*** EXERCISE DATA ***

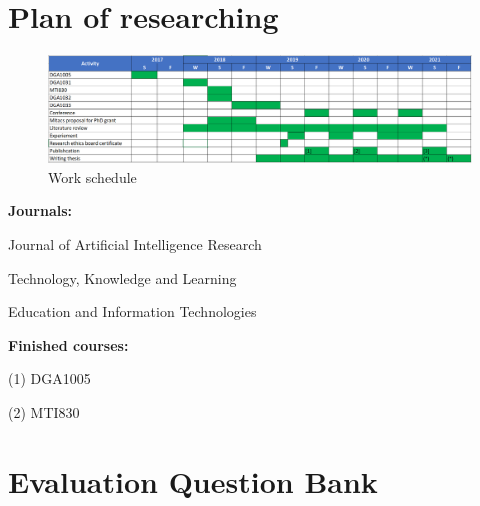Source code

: \documentclass[letterpaper%
, twoside%
, 12pt%
,these%
, english%
,creativecommons,hyperref, withAlgo2e %
]{thETS}
\begin{document}
\begin{appendices}
	\chapter {Plan of researching}

\begin{figure}
	
	
		\includegraphics[width=\textwidth]{Figures/plan2.png}
	
	\caption{Work schedule}
\end{figure}

		\textbf{Journals:}
		\par [1] Journal of Artificial Intelligence Research 
		\par [2] Technology, Knowledge and Learning
		\par [3] Education and Information Technologies
		

		\textbf{Finished courses:}
		\par (1) DGA1005
		\par (2) MTI830
		



	\chapter{Evaluation Question Bank}
     
 
  
   

     
     


     
\end{appendices}
\end{document}
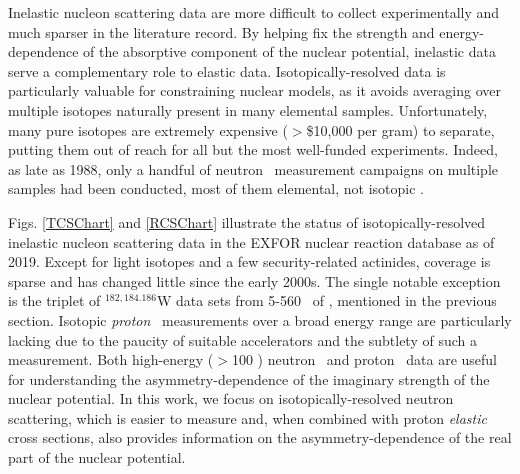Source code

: Inelastic nucleon scattering data are more difficult to collect experimentally and much sparser in
the literature record. By helping fix the strength and energy-dependence of the absorptive component
of the nuclear potential, inelastic data serve a complementary role to elastic
data.
\noindent
Isotopically-resolved data is particularly valuable for constraining nuclear
models, as it avoids averaging over multiple isotopes naturally present in many elemental samples.
Unfortunately, many pure isotopes are extremely expensive ($>$\$10,000 per gram) to
separate, putting them out of reach for all but the most well-funded experiments.
Indeed, as late as 1988, only a handful of neutron \tot\ measurement campaigns
on multiple samples had been conducted, most of them elemental, not isotopic
\cite{BarnBook1988}.

Figs. \ref{TCSChart} and \ref{RCSChart} illustrate the status of isotopically-resolved inelastic
nucleon scattering data in the EXFOR nuclear reaction database as of 2019.
Except for light isotopes and a few security-related actinides, coverage is
sparse and has changed little since the early 2000s. The single notable
exception is the triplet of $^{182,184.186}$W data sets from 5-560 \mega\electronvolt\ of \cite{Dietrich2003}, 
mentioned in the previous section. Isotopic \textit{proton} \rxn\ measurements over
a broad energy range are particularly lacking due to the paucity of suitable
accelerators and the subtlety of such a measurement. 
Both high-energy ($>$100 \mega\electronvolt) neutron \tot\ and proton \rxn\ data are useful for
understanding the asymmetry-dependence of the imaginary strength of the nuclear potential.
In this work, we focus on isotopically-resolved neutron scattering, which
is easier to measure and, when combined with proton \textit{elastic} cross sections,
also provides information on the asymmetry-dependence of the real part of the nuclear potential.

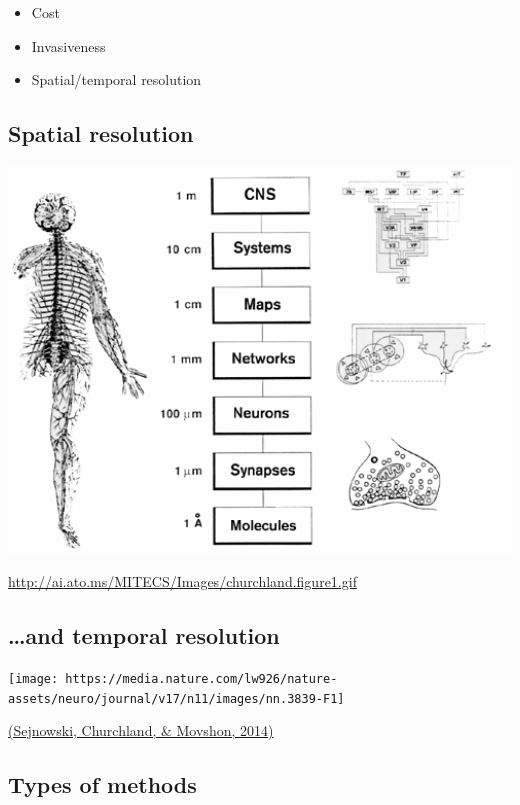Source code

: \documentclass[]{article}
\providecommand{\tightlist}{%
  \setlength{\itemsep}{0pt}\setlength{\parskip}{0pt}}
\begin{document}
\begin{itemize}
\tightlist
\item
  Cost
\item
  Invasiveness
\item
  Spatial/temporal resolution
\end{itemize}

\hypertarget{spatial-resolution}{%
\subsection{Spatial resolution}\label{spatial-resolution}}

\begin{center}\includegraphics[width=600]{img/churchland-levels-of-analysis} \end{center}

\url{http://ai.ato.ms/MITECS/Images/churchland.figure1.gif}

\hypertarget{and-temporal-resolution}{%
\subsection{\ldots{}and temporal
resolution}\label{and-temporal-resolution}}

\begin{center}\texttt{[image: https://media.nature.com/lw926/nature-assets/neuro/journal/v17/n11/images/nn.3839-F1]} \end{center}

\href{http://doi.org/10.1038/nn.3839}{(Sejnowski, Churchland, \&
Movshon, 2014)}

\hypertarget{types-of-methods}{%
\subsection{Types of methods}\label{types-of-methods}}
\end{document}
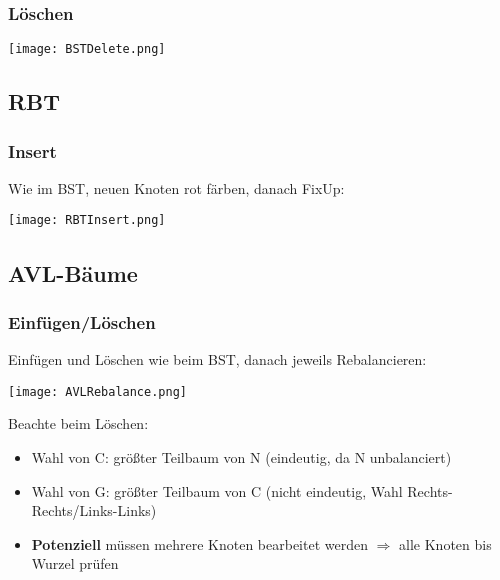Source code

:         \subsubsection*{Löschen}
            \centerline{\texttt{[image: BSTDelete.png]}}

    \subsection{RBT}
        \subsubsection*{Insert}
            \centerline{Wie im BST, neuen Knoten rot färben, danach FixUp:}
            \centerline{\texttt{[image: RBTInsert.png]}}

    \subsection{AVL-Bäume}
        \subsubsection*{Einfügen/Löschen}
            \centerline{Einfügen und Löschen wie beim BST, danach jeweils Rebalancieren:}
            \centerline{\texttt{[image: AVLRebalance.png]}}
            Beachte beim Löschen: 
                \begin{itemize}
                    \item Wahl von C: größter Teilbaum von N (eindeutig, da N unbalanciert)
                    \item Wahl von G: größter Teilbaum von C (nicht eindeutig, Wahl Rechts-Rechts/Links-Links)
                    \item \textbf{Potenziell} müssen mehrere Knoten bearbeitet werden $\Rightarrow$ alle Knoten bis Wurzel prüfen
                \end{itemize}
\pagebreak
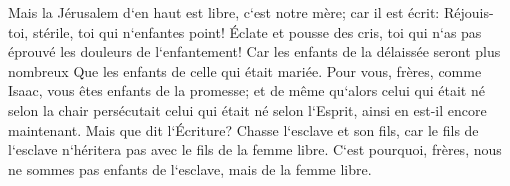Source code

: \verse Mais la Jérusalem d`en haut est libre, c`est notre mère; 
\verse car il est écrit: Réjouis-toi, stérile, toi qui n`enfantes point! Éclate et pousse des cris, toi qui n`as pas éprouvé les douleurs de l`enfantement! Car les enfants de la délaissée seront plus nombreux Que les enfants de celle qui était mariée. 
\verse Pour vous, frères, comme Isaac, vous êtes enfants de la promesse; 
\verse et de même qu`alors celui qui était né selon la chair persécutait celui qui était né selon l`Esprit, ainsi en est-il encore maintenant. 
\verse Mais que dit l`Écriture? Chasse l`esclave et son fils, car le fils de l`esclave n`héritera pas avec le fils de la femme libre. 
\verse C`est pourquoi, frères, nous ne sommes pas enfants de l`esclave, mais de la femme libre. 

\chapter{}

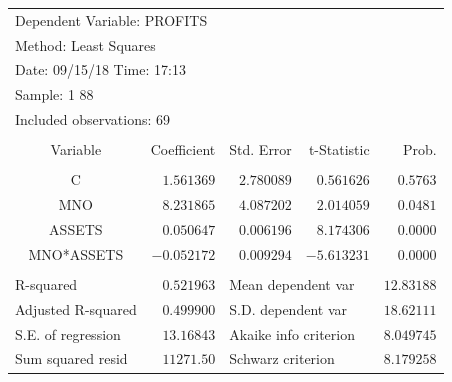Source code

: \documentclass[12pt]{report}
\begin{document}
\begin{table}[!htbp]
	\centering
	\begin{tabular}{lrrrr}
		\multicolumn{3}{l}{Dependent Variable: PROFITS}&\multicolumn{1}{c}{}&\multicolumn{1}{c}{}\\
		\multicolumn{3}{l}{Method: Least Squares}&\multicolumn{1}{c}{}&\multicolumn{1}{c}{}\\
		\multicolumn{3}{l}{Date: 09/15/18   Time: 17:13}&\multicolumn{1}{c}{}&\multicolumn{1}{c}{}\\
		\multicolumn{2}{l}{Sample: 1 88}&\multicolumn{1}{c}{}&\multicolumn{1}{c}{}&\multicolumn{1}{c}{}\\
		\multicolumn{3}{l}{Included observations: 69}&\multicolumn{1}{c}{}&\multicolumn{1}{c}{}\\
		[4.5pt] \hline \\ [-4.5pt]
		\multicolumn{1}{c}{Variable}&\multicolumn{1}{r}{Coefficient}&\multicolumn{1}{r}{Std. Error}&\multicolumn{1}{r}{t-Statistic}&\multicolumn{1}{r}{Prob.}\\
		[4.5pt] \hline \\ [-4.5pt]
		\multicolumn{1}{c}{C}&\multicolumn{1}{r}{$1.561369$}&\multicolumn{1}{r}{$2.780089$}&\multicolumn{1}{r}{$0.561626$}&\multicolumn{1}{r}{$0.5763$}\\
		\multicolumn{1}{c}{MNO}&\multicolumn{1}{r}{$8.231865$}&\multicolumn{1}{r}{$4.087202$}&\multicolumn{1}{r}{$2.014059$}&\multicolumn{1}{r}{$0.0481$}\\
		\multicolumn{1}{c}{ASSETS}&\multicolumn{1}{r}{$0.050647$}&\multicolumn{1}{r}{$0.006196$}&\multicolumn{1}{r}{$8.174306$}&\multicolumn{1}{r}{$0.0000$}\\
		\multicolumn{1}{c}{MNO*ASSETS}&\multicolumn{1}{r}{$-0.052172$}&\multicolumn{1}{r}{$0.009294$}&\multicolumn{1}{r}{$-5.613231$}&\multicolumn{1}{r}{$0.0000$}\\
		[4.5pt] \hline \\ [-4.5pt]
		\multicolumn{1}{l}{R-squared}&\multicolumn{1}{r}{$0.521963$}&\multicolumn{2}{l}{Mean dependent var}&\multicolumn{1}{r}{$12.83188$}\\
		\multicolumn{1}{l}{Adjusted R-squared}&\multicolumn{1}{r}{$0.499900$}&\multicolumn{2}{l}{S.D. dependent var}&\multicolumn{1}{r}{$18.62111$}\\
		\multicolumn{1}{l}{S.E. of regression}&\multicolumn{1}{r}{$13.16843$}&\multicolumn{2}{l}{Akaike info criterion}&\multicolumn{1}{r}{$8.049745$}\\
		\multicolumn{1}{l}{Sum squared resid}&\multicolumn{1}{r}{$11271.50$}&\multicolumn{2}{l}{Schwarz criterion}&\multicolumn{1}{r}{$8.179258$}\\

\end{tabular}
\end{table}
\end{document}
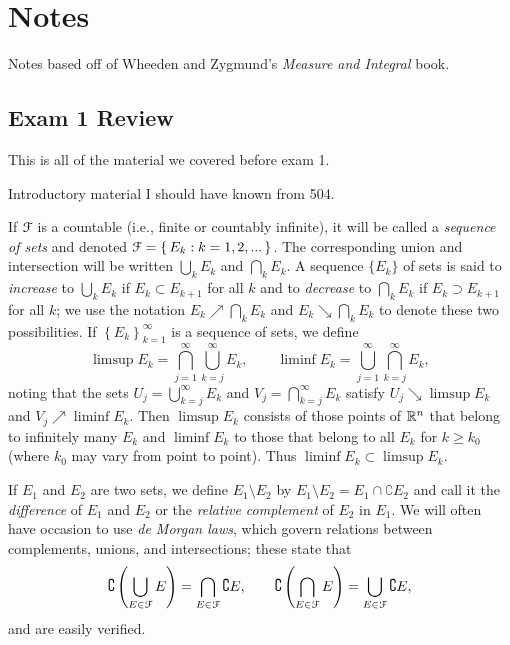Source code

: \chapter{Notes}
Notes based off of Wheeden and Zygmund's \emph{Measure and Integral} book.
\section{Exam 1 Review}
This is all of the material we covered before exam 1.

\bigskip

Introductory material I should have known from 504.

If $\mathcal{F}$ is a countable (i.e., finite or countably infinite), it will be
called a \emph{sequence of sets} and denoted
$\mathcal{F}=\left\{\,E_k:k=1,2,...\,\right\}$. The corresponding union
and intersection will be written $\bigcup_k E_k$ and $\bigcap_k E_k$. A
sequence $\{E_k\}$ of sets is said to \emph{increase} to $\bigcup_k E_k$ if
$E_k\subset E_{k+1}$ for all $k$ and to \emph{decrease} to $\bigcap_k E_k$
if $E_k\supset E_{k+1}$ for all $k$; we use the notation
$E_k\nearrow\bigcap_k E_k$ and $E_k\searrow\bigcap_k E_k$ to denote these
two possibilities. If $\left\{E_k\right\}_{k=1}^\infty$ is a sequence of
sets, we define
\begin{equation}
\label{eq:limsup-liminf-sets}
\limsup E_k=\bigcap_{j=1}^\infty\bigcup_{k=j}^\infty E_k,\qquad
\liminf E_k=\bigcup_{j=1}^\infty\bigcap_{k=j}^\infty E_k,
\end{equation}
noting that the sets $U_j=\bigcup_{k=j}^\infty E_k$ and
$V_j=\bigcap_{k=j}^\infty E_k$ satisfy $U_j\searrow\limsup E_k$ and
$V_j\nearrow\liminf E_k$. Then $\limsup E_k$ consists of those points of
$\mathbb{R}^n$ that belong to infinitely many $E_k$ and $\liminf E_k$ to those
that belong to all $E_k$ for $k\geq k_0$ (where $k_0$ may vary from point
to point). Thus $\liminf E_k\subset\limsup E_k$.

If $E_1$ and $E_2$ are two sets, we define $E_1\setminus E_2$ by
$E_1\setminus E_2= E_1\cap\complement E_2$ and call it the
\emph{difference} of $E_1$ and $E_2$ or the \emph{relative complement} of
$E_2$ in $E_1$. We will often have occasion to use \emph{de Morgan laws},
which govern relations between complements, unions, and intersections;
these state that
\begin{equation}
\label{eq:de-morgan-laws}
\complement
\left(\bigcup_{E\in\mathcal{F}}E\right)=
\bigcap_{E\in\mathcal{F}}\complement E,\qquad
\complement
\left(\bigcap_{E\in\mathcal{F}}E\right)=
\bigcup_{E\in\mathcal{F}}\complement E,
\end{equation}
and are easily verified.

*** End of EXERCISE DATA ***

TASK STATEMENT
Among the lines of the preceding listing, count those that contain the string "nucleon"; state the count and nothing further.

TASK RESULT
2